Собаку нарисовал я. Мы все помним «собачью» историю, рассказанную так подло убитым меддахом. Смерть – работа Келебека. Я помнил, с каким вдохновением Зейтин рисовал для меддаха шайтана. Дерево начал я, а потом листья рисовали все художники, пришедшие в кофейню. С красным рисунком было так: на бумагу капнули красной краски, меддах удивился: какой же рисунок из одной капли? Капнули еще краски, а потом художники стали рисовать красным, каждый свое, и каждый рассказывал, что рисует, чтобы потом услышать свой рассказ из уст меддаха. Вот эту прекрасную лошадь – браво! – нарисовал Зейтин. Келебек убрал кинжал от моего горла, и я извинился, что дом не прибран, меня застали врасплох, и я не могу предложить ни ароматного кофе, ни сладкого померанца, потому что моя жена спит.
Я им рассказал, что, когда эрзурумцы напали на кофейню, там, как всегда, было довольно многолюдно: кроме меня был Зейтин, художник Насыр, каллиграф Джемаль, два молоденьких подмастерья, молодые художники, несколько поэтов, курильщики опиума, бродячие дервиши и еще какие-то посторонние – всего человек сорок. В кофейню ворвалась разъяренная толпа, начался общий переполох, собравшиеся перепугались и ринулись к дверям; в этой суматохе никто даже не подумал встать на защиту кофейни и несчастного старика-меддаха. Опечален ли я этим? Да! Очень! Я, Мусаввир Мустафа, по прозвищу Лейлек, глядя в глаза туповатого Келебека, объяснил, что считаю совершенно необходимым вечерами сидеть с братьями-художниками, беседовать, шутить, читать стихи.

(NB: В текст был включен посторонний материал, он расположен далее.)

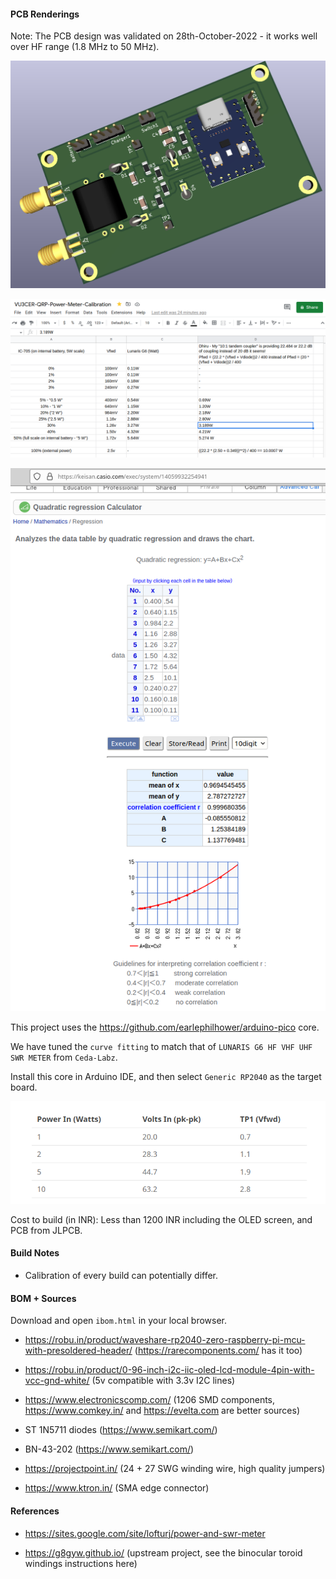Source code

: #### PCB Renderings

Note: The PCB design was validated on 28th-October-2022 - it works well over HF
range (1.8 MHz to 50 MHz).

![PCB Rendering](./PCB-Rendering-v2.png)

![Calibration Notes](./Screenshot_2022-10-28_11-32-25.png)

![Calibration Notes 2](./Quadratic-Regression-Screenshot_2022-10-28_18-10-36.png)

This project uses the https://github.com/earlephilhower/arduino-pico core.

We have tuned the `curve fitting` to match that of `LUNARIS G6 HF VHF UHF SWR
METER` from `Ceda-Labz`.

Install this core in Arduino IDE, and then select `Generic RP2040` as the
target board.

![Power to Voltage](./Screenshot_2022-09-28_19-21-50.png)

Cost to build (in INR): Less than 1200 INR including the OLED screen, and PCB
from JLPCB.


#### Build Notes

- Calibration of every build can potentially differ.


#### BOM + Sources

Download and open `ibom.html` in your local browser.

- https://robu.in/product/waveshare-rp2040-zero-raspberry-pi-mcu-with-presoldered-header/ (https://rarecomponents.com/ has it too)

- https://robu.in/product/0-96-inch-i2c-iic-oled-lcd-module-4pin-with-vcc-gnd-white/ (5v compatible with 3.3v I2C lines)

- https://www.electronicscomp.com/ (1206 SMD components, https://www.comkey.in/ and https://evelta.com are better sources)

- ST 1N5711 diodes (https://www.semikart.com/)

- BN-43-202 (https://www.semikart.com/)

- https://projectpoint.in/ (24 + 27 SWG winding wire, high quality jumpers)

- https://www.ktron.in/ (SMA edge connector)


#### References

- https://sites.google.com/site/lofturj/power-and-swr-meter

- https://g8gyw.github.io/ (upstream project, see the binocular toroid windings instructions here)
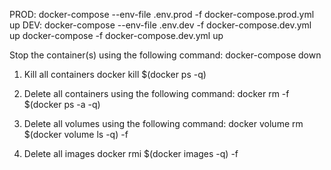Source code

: 
PROD: docker-compose --env-file .env.prod -f docker-compose.prod.yml up
DEV:  docker-compose --env-file .env.dev -f docker-compose.dev.yml up
docker-compose -f docker-compose.dev.yml up

Stop the container(s) using the following command:
docker-compose down

1) Kill all containers
   docker kill $(docker ps -q)

2) Delete all containers using the following command:
   docker rm -f $(docker ps -a -q)

3) Delete all volumes using the following command:
   docker volume rm $(docker volume ls -q) -f

4) Delete all images
   docker rmi $(docker images -q) -f
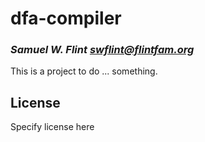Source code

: # dfa-compiler
### _Samuel W. Flint <swflint@flintfam.org>_

This is a project to do ... something.

## License

Specify license here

Келебек и Кара сказали, что рисунки из кофейни они нашли в пустом доме Зейтина, и спросили, что я об этом думаю. Я ответил, что тут и думать нечего: владелец кофейни, как и Зейтин, – бродячий дервиш, попрошайка, вор, чужак и подлец. Наивный Зариф-эфенди, который дрожал от страха, слушая по пятницам суровые наставления проповедника, собирался пожаловаться эрзурумцам на происходящее в кофейне. Может, он даже попытался урезонить художников, и тогда Зейтин, одного поля ягода с владельцем кофейни, зверски убил несчастного. Эрзурумцы разозлились, возможно, Зариф-эфенди рассказал им про книгу, они сочли Эниште виновным и убили и его, а сегодня осуществили и второй акт мести – разгромили кофейню.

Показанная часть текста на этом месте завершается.